My heart skips a beat. My core clenches, and the color drains from my face.
What the actual fuck.
My brain almost can’t process it. Because the second he says that name, I know who is on the other side of the door.
It’s him.
My stranger. The one I blew off tonight. The one I didn’t use the safe word with. The man I’ve planned an anonymous rape fantasy with, who somehow just fucking found me.
Alone. In a club bathroom.
My pulse skyrockets. Something raw, exciting, and terrifying explodes through my system as my mouth falls open.
This is real.
This is happening.
Now.
I yank the wig out of my bag. I throw my hair up into a bun and quickly shove the blonde wig on over it, tucking any stray strands under the edge. It’s not perfect. And it’s probably a stupid idea anyway. But I’m still hanging on to the whole idea of this being at least semi-anonymous.
Not to mention dangerous and insane. What are you thinking?
“Tick-tock, babygirl,” he growls, his voice like gravel and whiskey. Like black smoke and the stain of India ink on paper.

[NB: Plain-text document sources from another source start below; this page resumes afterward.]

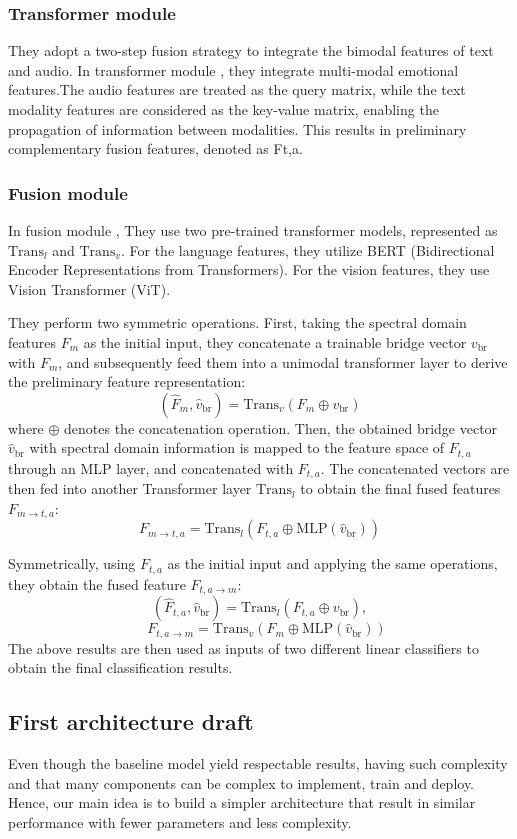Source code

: \documentclass{article}
\begin{document}
\subsubsection{Transformer module}
They adopt a two-step fusion strategy to integrate the bimodal features of text and audio. In transformer module , they integrate multi-modal emotional features.The audio features are treated as the query matrix, while the text modality features are considered as the key-value matrix, enabling the propagation of information between modalities. This results in preliminary complementary fusion features, denoted as Ft,a.

\subsubsection{Fusion module}
In fusion module , They use two pre-trained transformer models, represented as $\text{Trans}_l$ and $\text{Trans}_v$. For the language features, they utilize BERT (Bidirectional Encoder Representations from Transformers). For the vision features, they use Vision Transformer (ViT).

They perform two symmetric operations. First, taking the spectral domain features $F_m$ as the initial input, they concatenate a trainable bridge vector $v_{\text{br}}$ with $F_m$, and subsequently feed them into a unimodal transformer layer to derive the preliminary feature representation:
\[
(\hat{F}_m, \hat{v}_{\text{br}}) = \text{Trans}_v(F_m \oplus v_{\text{br}})
\]
where $\oplus$ denotes the concatenation operation. Then, the obtained bridge vector $\hat{v}_{\text{br}}$ with spectral domain information is mapped to the feature space of $F_{t,a}$ through an MLP layer, and concatenated with $F_{t,a}$. The concatenated vectors are then fed into another Transformer layer $\text{Trans}_l$ to obtain the final fused features $F_{m \rightarrow t,a}$:
\[
F_{m \rightarrow t,a} = \text{Trans}_l(F_{t,a} \oplus \text{MLP}(\hat{v}_{\text{br}}))
\]

Symmetrically, using $F_{t,a}$ as the initial input and applying the same operations, they obtain the fused feature $F_{t,a \rightarrow m}$:
\[
(\hat{F}_{t,a}, \hat{v}_{\text{br}}) = \text{Trans}_l(F_{t,a} \oplus v_{\text{br}}),
\]
\[
 \quad
F_{t,a \rightarrow m} = \text{Trans}_v(F_m \oplus \text{MLP}(\hat{v}_{\text{br}}))
\]
The above results are then used as inputs of two different linear classifiers to obtain the final classification results.

\subsection{First architecture draft}
Even though the baseline model yield respectable results, having such complexity and that many components can be complex to implement, train and deploy. Hence, our main idea is to build a simpler architecture that result in similar performance with fewer parameters and less complexity.
\end{document}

I’m pushing one last strand of dark hair under the wig when the stall door suddenly kicks in. My scream lodges in my throat as I look up with wide, terrified eyes at the leering neon mask towering over me.
Holy fuck.
He’s fucking huge. I’m five-foot-four without the heels I have on now. And the man still looms over me, easily over a foot taller than me. He’s in black jeans and a black leather jacket, left open to reveal a white t-shirt pulled tight across a massive, muscled chest.
A venomous, deviant energy throbs off his very skin as he slowly inclines his head, creepy neon mask and all, to the side.

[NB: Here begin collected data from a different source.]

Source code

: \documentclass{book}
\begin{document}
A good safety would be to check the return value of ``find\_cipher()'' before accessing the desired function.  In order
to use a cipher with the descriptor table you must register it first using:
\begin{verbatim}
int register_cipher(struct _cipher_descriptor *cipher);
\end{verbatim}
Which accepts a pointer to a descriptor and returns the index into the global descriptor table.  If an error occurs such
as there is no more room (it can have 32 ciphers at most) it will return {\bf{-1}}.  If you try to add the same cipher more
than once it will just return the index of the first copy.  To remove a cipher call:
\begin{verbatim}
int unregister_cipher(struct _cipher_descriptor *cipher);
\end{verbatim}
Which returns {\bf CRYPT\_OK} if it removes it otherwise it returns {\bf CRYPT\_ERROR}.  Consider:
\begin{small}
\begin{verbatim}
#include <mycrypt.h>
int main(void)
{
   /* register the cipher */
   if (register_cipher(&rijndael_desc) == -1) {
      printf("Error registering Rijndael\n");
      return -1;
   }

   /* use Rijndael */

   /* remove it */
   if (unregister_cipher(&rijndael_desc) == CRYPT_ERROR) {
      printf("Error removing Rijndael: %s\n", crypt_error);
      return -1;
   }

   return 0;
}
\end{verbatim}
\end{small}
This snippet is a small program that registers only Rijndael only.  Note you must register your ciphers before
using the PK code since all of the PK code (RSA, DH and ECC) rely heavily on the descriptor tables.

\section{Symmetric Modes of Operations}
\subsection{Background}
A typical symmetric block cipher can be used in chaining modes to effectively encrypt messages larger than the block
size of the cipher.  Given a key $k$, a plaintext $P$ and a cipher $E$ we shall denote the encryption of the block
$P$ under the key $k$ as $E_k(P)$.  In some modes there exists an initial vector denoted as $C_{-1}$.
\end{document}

“You tried to evade me,” he growls again, that rough, deep voice sliding over my skin like tentacles tightening around me.
“No…I…”
“That. Was. Foolish.”
In a nanosecond, he charges into me. I scream as he grabs me and roughly spins me around, pinning me hard against the metal wall of the bathroom stall. My pulse explodes into orbit, my eyes wide with terror and my ears ringing. He yanks my arms behind my back, and I choke on another scream as a zip tie yanks tight around my wrists.
“Should have used your safe word, babygirl,” he hisses darkly into my ear, the spicy clean scent of him mixing with my paralyzing fear. “Too late now.”
A bag is yanked over my head, plunging me into darkness.
7
BIANCA
It’s impossible to tell time when you’re lying across the back seat of a car with your hands bound and a bag over your head. So it could be either five minutes or an hour before the car comes to a stop, the engine abruptly switching off.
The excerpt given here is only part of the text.